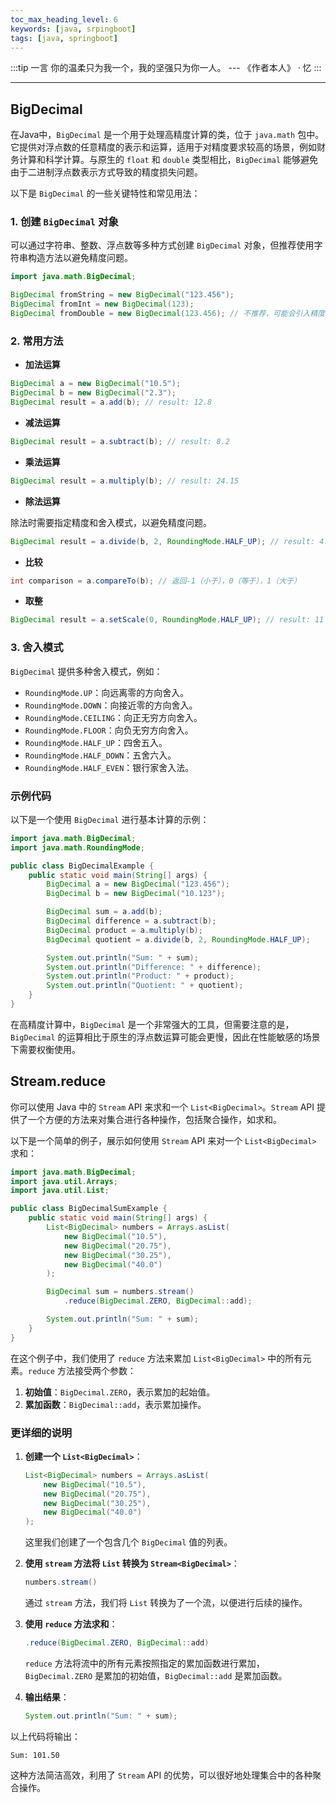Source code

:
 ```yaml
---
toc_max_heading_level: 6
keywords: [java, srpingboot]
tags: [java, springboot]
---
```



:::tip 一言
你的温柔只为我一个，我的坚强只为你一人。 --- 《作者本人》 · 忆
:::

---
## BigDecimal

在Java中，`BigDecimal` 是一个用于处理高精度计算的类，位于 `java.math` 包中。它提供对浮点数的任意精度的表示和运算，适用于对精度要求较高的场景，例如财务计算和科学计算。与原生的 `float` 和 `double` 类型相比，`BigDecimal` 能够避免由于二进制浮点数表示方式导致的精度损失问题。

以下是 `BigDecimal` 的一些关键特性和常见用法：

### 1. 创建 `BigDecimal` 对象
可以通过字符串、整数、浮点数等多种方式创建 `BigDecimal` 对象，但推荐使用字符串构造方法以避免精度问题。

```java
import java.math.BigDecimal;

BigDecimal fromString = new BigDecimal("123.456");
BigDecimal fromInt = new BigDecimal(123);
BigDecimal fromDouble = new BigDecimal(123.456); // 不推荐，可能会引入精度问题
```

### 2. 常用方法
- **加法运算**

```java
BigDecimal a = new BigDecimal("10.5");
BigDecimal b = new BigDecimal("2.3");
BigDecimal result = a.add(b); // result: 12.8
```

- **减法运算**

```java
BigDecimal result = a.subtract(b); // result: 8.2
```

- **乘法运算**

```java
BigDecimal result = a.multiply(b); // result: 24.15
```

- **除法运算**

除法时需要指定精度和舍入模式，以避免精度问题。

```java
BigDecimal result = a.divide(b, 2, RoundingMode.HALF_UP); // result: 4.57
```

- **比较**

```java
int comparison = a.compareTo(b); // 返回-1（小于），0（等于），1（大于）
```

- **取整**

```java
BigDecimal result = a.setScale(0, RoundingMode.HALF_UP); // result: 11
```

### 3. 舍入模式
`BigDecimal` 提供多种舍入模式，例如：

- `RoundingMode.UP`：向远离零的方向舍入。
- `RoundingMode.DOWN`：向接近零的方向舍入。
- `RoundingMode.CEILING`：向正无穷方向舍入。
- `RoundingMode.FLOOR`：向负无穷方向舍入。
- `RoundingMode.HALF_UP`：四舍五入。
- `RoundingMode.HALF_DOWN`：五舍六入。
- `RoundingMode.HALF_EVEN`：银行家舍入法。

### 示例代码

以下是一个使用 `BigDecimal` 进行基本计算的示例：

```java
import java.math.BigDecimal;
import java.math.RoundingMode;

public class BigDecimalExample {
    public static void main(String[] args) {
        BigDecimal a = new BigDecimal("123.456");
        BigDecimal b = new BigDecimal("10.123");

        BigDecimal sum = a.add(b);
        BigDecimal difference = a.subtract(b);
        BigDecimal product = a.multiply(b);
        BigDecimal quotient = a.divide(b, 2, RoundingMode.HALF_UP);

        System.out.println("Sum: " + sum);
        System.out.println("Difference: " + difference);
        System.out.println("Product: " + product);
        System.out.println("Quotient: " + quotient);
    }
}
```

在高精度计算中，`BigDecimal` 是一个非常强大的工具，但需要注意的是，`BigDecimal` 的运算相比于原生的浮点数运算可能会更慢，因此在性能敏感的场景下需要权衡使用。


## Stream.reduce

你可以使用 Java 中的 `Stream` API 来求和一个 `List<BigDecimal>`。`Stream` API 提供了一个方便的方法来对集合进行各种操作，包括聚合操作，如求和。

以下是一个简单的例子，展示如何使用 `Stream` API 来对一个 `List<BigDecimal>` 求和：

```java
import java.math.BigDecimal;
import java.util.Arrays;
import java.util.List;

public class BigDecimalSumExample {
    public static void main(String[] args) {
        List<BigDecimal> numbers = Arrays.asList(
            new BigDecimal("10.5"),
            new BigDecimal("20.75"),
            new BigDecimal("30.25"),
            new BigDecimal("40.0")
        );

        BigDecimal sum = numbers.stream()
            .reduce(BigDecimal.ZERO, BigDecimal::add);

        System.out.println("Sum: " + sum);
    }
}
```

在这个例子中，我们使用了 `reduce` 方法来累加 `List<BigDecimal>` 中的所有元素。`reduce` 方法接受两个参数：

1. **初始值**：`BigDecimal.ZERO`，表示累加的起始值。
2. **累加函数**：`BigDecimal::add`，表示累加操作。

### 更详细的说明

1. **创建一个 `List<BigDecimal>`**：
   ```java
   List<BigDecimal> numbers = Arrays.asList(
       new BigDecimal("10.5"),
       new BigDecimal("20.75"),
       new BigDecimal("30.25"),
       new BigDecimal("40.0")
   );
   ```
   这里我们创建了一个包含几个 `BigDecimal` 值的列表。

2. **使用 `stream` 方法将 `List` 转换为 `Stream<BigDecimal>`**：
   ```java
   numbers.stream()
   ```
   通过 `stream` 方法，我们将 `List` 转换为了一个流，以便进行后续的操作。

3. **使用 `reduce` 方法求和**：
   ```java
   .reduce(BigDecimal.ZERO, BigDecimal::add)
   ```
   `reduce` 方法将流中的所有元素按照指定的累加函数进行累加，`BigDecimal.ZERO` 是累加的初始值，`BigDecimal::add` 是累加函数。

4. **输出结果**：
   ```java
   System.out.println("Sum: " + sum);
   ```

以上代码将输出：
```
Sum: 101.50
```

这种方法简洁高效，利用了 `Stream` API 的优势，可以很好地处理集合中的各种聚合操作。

================

Each line of the listing above must be given again exactly; the pictures are to be left out.

Source code

:
 ```yaml
---
toc_max_heading_level: 6
keywords: [java, srpingboot]
tags: [java, springboot]
---
```



:::tip 一言
你的温柔只为我一个，我的坚强只为你一人。 --- 《作者本人》 · 忆
:::

---
## BigDecimal

在Java中，`BigDecimal` 是一个用于处理高精度计算的类，位于 `java.math` 包中。它提供对浮点数的任意精度的表示和运算，适用于对精度要求较高的场景，例如财务计算和科学计算。与原生的 `float` 和 `double` 类型相比，`BigDecimal` 能够避免由于二进制浮点数表示方式导致的精度损失问题。

以下是 `BigDecimal` 的一些关键特性和常见用法：

### 1. 创建 `BigDecimal` 对象
可以通过字符串、整数、浮点数等多种方式创建 `BigDecimal` 对象，但推荐使用字符串构造方法以避免精度问题。

```java
import java.math.BigDecimal;

BigDecimal fromString = new BigDecimal("123.456");
BigDecimal fromInt = new BigDecimal(123);
BigDecimal fromDouble = new BigDecimal(123.456); // 不推荐，可能会引入精度问题
```

### 2. 常用方法
- **加法运算**

```java
BigDecimal a = new BigDecimal("10.5");
BigDecimal b = new BigDecimal("2.3");
BigDecimal result = a.add(b); // result: 12.8
```

- **减法运算**

```java
BigDecimal result = a.subtract(b); // result: 8.2
```

- **乘法运算**

```java
BigDecimal result = a.multiply(b); // result: 24.15
```

- **除法运算**

除法时需要指定精度和舍入模式，以避免精度问题。

```java
BigDecimal result = a.divide(b, 2, RoundingMode.HALF_UP); // result: 4.57
```

- **比较**

```java
int comparison = a.compareTo(b); // 返回-1（小于），0（等于），1（大于）
```

- **取整**

```java
BigDecimal result = a.setScale(0, RoundingMode.HALF_UP); // result: 11
```

### 3. 舍入模式
`BigDecimal` 提供多种舍入模式，例如：

- `RoundingMode.UP`：向远离零的方向舍入。
- `RoundingMode.DOWN`：向接近零的方向舍入。
- `RoundingMode.CEILING`：向正无穷方向舍入。
- `RoundingMode.FLOOR`：向负无穷方向舍入。
- `RoundingMode.HALF_UP`：四舍五入。
- `RoundingMode.HALF_DOWN`：五舍六入。
- `RoundingMode.HALF_EVEN`：银行家舍入法。

### 示例代码

以下是一个使用 `BigDecimal` 进行基本计算的示例：

```java
import java.math.BigDecimal;
import java.math.RoundingMode;

public class BigDecimalExample {
    public static void main(String[] args) {
        BigDecimal a = new BigDecimal("123.456");
        BigDecimal b = new BigDecimal("10.123");

        BigDecimal sum = a.add(b);
        BigDecimal difference = a.subtract(b);
        BigDecimal product = a.multiply(b);
        BigDecimal quotient = a.divide(b, 2, RoundingMode.HALF_UP);

        System.out.println("Sum: " + sum);
        System.out.println("Difference: " + difference);
        System.out.println("Product: " + product);
        System.out.println("Quotient: " + quotient);
    }
}
```

在高精度计算中，`BigDecimal` 是一个非常强大的工具，但需要注意的是，`BigDecimal` 的运算相比于原生的浮点数运算可能会更慢，因此在性能敏感的场景下需要权衡使用。


## Stream.reduce

你可以使用 Java 中的 `Stream` API 来求和一个 `List<BigDecimal>`。`Stream` API 提供了一个方便的方法来对集合进行各种操作，包括聚合操作，如求和。

以下是一个简单的例子，展示如何使用 `Stream` API 来对一个 `List<BigDecimal>` 求和：

```java
import java.math.BigDecimal;
import java.util.Arrays;
import java.util.List;

public class BigDecimalSumExample {
    public static void main(String[] args) {
        List<BigDecimal> numbers = Arrays.asList(
            new BigDecimal("10.5"),
            new BigDecimal("20.75"),
            new BigDecimal("30.25"),
            new BigDecimal("40.0")
        );

        BigDecimal sum = numbers.stream()
            .reduce(BigDecimal.ZERO, BigDecimal::add);

        System.out.println("Sum: " + sum);
    }
}
```

在这个例子中，我们使用了 `reduce` 方法来累加 `List<BigDecimal>` 中的所有元素。`reduce` 方法接受两个参数：

1. **初始值**：`BigDecimal.ZERO`，表示累加的起始值。
2. **累加函数**：`BigDecimal::add`，表示累加操作。

### 更详细的说明

1. **创建一个 `List<BigDecimal>`**：
   ```java
   List<BigDecimal> numbers = Arrays.asList(
       new BigDecimal("10.5"),
       new BigDecimal("20.75"),
       new BigDecimal("30.25"),
       new BigDecimal("40.0")
   );
   ```
   这里我们创建了一个包含几个 `BigDecimal` 值的列表。

2. **使用 `stream` 方法将 `List` 转换为 `Stream<BigDecimal>`**：
   ```java
   numbers.stream()
   ```
   通过 `stream` 方法，我们将 `List` 转换为了一个流，以便进行后续的操作。

3. **使用 `reduce` 方法求和**：
   ```java
   .reduce(BigDecimal.ZERO, BigDecimal::add)
   ```
   `reduce` 方法将流中的所有元素按照指定的累加函数进行累加，`BigDecimal.ZERO` 是累加的初始值，`BigDecimal::add` 是累加函数。

4. **输出结果**：
   ```java
   System.out.println("Sum: " + sum);
   ```

以上代码将输出：
```
Sum: 101.50
```

这种方法简洁高效，利用了 `Stream` API 的优势，可以很好地处理集合中的各种聚合操作。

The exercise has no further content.